- [Collected data]
++++++++++++++++++++

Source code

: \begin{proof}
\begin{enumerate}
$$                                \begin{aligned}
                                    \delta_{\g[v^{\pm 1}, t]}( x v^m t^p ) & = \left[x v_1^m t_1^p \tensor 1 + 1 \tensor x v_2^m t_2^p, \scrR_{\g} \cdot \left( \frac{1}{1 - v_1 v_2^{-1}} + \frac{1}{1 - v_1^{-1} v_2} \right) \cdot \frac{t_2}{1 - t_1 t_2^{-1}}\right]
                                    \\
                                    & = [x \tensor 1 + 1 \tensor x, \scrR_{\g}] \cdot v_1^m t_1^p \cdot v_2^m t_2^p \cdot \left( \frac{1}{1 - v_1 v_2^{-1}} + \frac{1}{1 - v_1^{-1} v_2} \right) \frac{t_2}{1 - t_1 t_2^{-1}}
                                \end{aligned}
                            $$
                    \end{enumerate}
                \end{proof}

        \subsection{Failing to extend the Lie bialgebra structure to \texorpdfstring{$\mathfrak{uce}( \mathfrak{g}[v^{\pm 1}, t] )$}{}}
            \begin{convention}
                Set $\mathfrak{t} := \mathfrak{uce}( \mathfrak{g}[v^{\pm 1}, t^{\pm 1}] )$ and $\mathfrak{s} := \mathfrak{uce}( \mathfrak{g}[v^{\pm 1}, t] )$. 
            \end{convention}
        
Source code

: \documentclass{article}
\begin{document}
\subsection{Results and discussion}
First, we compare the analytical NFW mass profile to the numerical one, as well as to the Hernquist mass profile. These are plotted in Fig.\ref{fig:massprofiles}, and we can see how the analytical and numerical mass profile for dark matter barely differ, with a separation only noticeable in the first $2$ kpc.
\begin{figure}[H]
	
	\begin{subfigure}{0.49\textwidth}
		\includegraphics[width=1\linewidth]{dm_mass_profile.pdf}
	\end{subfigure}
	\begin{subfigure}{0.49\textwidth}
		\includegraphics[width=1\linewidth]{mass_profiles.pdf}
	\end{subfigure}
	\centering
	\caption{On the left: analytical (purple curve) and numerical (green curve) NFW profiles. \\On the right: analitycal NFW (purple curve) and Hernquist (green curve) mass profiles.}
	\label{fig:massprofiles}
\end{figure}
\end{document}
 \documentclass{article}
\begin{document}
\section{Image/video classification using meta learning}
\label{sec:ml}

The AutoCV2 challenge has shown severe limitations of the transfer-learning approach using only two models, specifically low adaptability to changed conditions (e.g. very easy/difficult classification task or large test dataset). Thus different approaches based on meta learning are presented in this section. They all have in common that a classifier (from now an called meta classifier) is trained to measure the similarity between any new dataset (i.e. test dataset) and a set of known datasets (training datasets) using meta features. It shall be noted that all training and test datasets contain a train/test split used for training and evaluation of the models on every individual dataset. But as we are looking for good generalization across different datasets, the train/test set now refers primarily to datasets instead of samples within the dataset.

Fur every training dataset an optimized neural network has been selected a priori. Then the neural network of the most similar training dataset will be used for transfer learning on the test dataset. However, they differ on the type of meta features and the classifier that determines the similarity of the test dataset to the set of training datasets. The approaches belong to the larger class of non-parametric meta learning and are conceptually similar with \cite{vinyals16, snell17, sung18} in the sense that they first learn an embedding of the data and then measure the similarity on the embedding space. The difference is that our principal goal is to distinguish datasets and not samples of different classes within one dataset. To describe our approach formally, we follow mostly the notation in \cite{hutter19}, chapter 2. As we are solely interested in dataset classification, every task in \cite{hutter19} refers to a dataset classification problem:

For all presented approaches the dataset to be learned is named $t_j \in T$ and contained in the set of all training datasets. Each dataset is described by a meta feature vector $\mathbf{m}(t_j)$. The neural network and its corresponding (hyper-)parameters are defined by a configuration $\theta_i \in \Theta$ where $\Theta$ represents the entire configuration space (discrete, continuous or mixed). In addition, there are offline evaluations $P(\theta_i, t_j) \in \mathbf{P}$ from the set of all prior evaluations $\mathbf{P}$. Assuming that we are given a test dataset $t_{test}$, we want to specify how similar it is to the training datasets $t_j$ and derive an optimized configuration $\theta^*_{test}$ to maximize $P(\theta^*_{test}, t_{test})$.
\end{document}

++++++++++++++++++++

- [How to complete this task]
Only an exact copy of the data above will do.

- [Output]
Source code

: \begin{proof}
\begin{enumerate}
$$                                \begin{aligned}
                                    \delta_{\g[v^{\pm 1}, t]}( x v^m t^p ) & = \left[x v_1^m t_1^p \tensor 1 + 1 \tensor x v_2^m t_2^p, \scrR_{\g} \cdot \left( \frac{1}{1 - v_1 v_2^{-1}} + \frac{1}{1 - v_1^{-1} v_2} \right) \cdot \frac{t_2}{1 - t_1 t_2^{-1}}\right]
                                    \\
                                    & = [x \tensor 1 + 1 \tensor x, \scrR_{\g}] \cdot v_1^m t_1^p \cdot v_2^m t_2^p \cdot \left( \frac{1}{1 - v_1 v_2^{-1}} + \frac{1}{1 - v_1^{-1} v_2} \right) \frac{t_2}{1 - t_1 t_2^{-1}}
                                \end{aligned}
                            $$
                    \end{enumerate}
                \end{proof}

        \subsection{Failing to extend the Lie bialgebra structure to \texorpdfstring{$\mathfrak{uce}( \mathfrak{g}[v^{\pm 1}, t] )$}{}}
            \begin{convention}
                Set $\mathfrak{t} := \mathfrak{uce}( \mathfrak{g}[v^{\pm 1}, t^{\pm 1}] )$ and $\mathfrak{s} := \mathfrak{uce}( \mathfrak{g}[v^{\pm 1}, t] )$. 
            \end{convention}
        
Source code

: \documentclass{article}
\begin{document}
\subsection{Results and discussion}
First, we compare the analytical NFW mass profile to the numerical one, as well as to the Hernquist mass profile. These are plotted in Fig.\ref{fig:massprofiles}, and we can see how the analytical and numerical mass profile for dark matter barely differ, with a separation only noticeable in the first $2$ kpc.
\begin{figure}[H]
	
	\begin{subfigure}{0.49\textwidth}
		\includegraphics[width=1\linewidth]{dm_mass_profile.pdf}
	\end{subfigure}
	\begin{subfigure}{0.49\textwidth}
		\includegraphics[width=1\linewidth]{mass_profiles.pdf}
	\end{subfigure}
	\centering
	\caption{On the left: analytical (purple curve) and numerical (green curve) NFW profiles. \\On the right: analitycal NFW (purple curve) and Hernquist (green curve) mass profiles.}
	\label{fig:massprofiles}
\end{figure}
\end{document}
 \documentclass{article}
\begin{document}
\section{Image/video classification using meta learning}
\label{sec:ml}

The AutoCV2 challenge has shown severe limitations of the transfer-learning approach using only two models, specifically low adaptability to changed conditions (e.g. very easy/difficult classification task or large test dataset). Thus different approaches based on meta learning are presented in this section. They all have in common that a classifier (from now an called meta classifier) is trained to measure the similarity between any new dataset (i.e. test dataset) and a set of known datasets (training datasets) using meta features. It shall be noted that all training and test datasets contain a train/test split used for training and evaluation of the models on every individual dataset. But as we are looking for good generalization across different datasets, the train/test set now refers primarily to datasets instead of samples within the dataset.

Fur every training dataset an optimized neural network has been selected a priori. Then the neural network of the most similar training dataset will be used for transfer learning on the test dataset. However, they differ on the type of meta features and the classifier that determines the similarity of the test dataset to the set of training datasets. The approaches belong to the larger class of non-parametric meta learning and are conceptually similar with \cite{vinyals16, snell17, sung18} in the sense that they first learn an embedding of the data and then measure the similarity on the embedding space. The difference is that our principal goal is to distinguish datasets and not samples of different classes within one dataset. To describe our approach formally, we follow mostly the notation in \cite{hutter19}, chapter 2. As we are solely interested in dataset classification, every task in \cite{hutter19} refers to a dataset classification problem:

For all presented approaches the dataset to be learned is named $t_j \in T$ and contained in the set of all training datasets. Each dataset is described by a meta feature vector $\mathbf{m}(t_j)$. The neural network and its corresponding (hyper-)parameters are defined by a configuration $\theta_i \in \Theta$ where $\Theta$ represents the entire configuration space (discrete, continuous or mixed). In addition, there are offline evaluations $P(\theta_i, t_j) \in \mathbf{P}$ from the set of all prior evaluations $\mathbf{P}$. Assuming that we are given a test dataset $t_{test}$, we want to specify how similar it is to the training datasets $t_j$ and derive an optimized configuration $\theta^*_{test}$ to maximize $P(\theta^*_{test}, t_{test})$.
\end{document}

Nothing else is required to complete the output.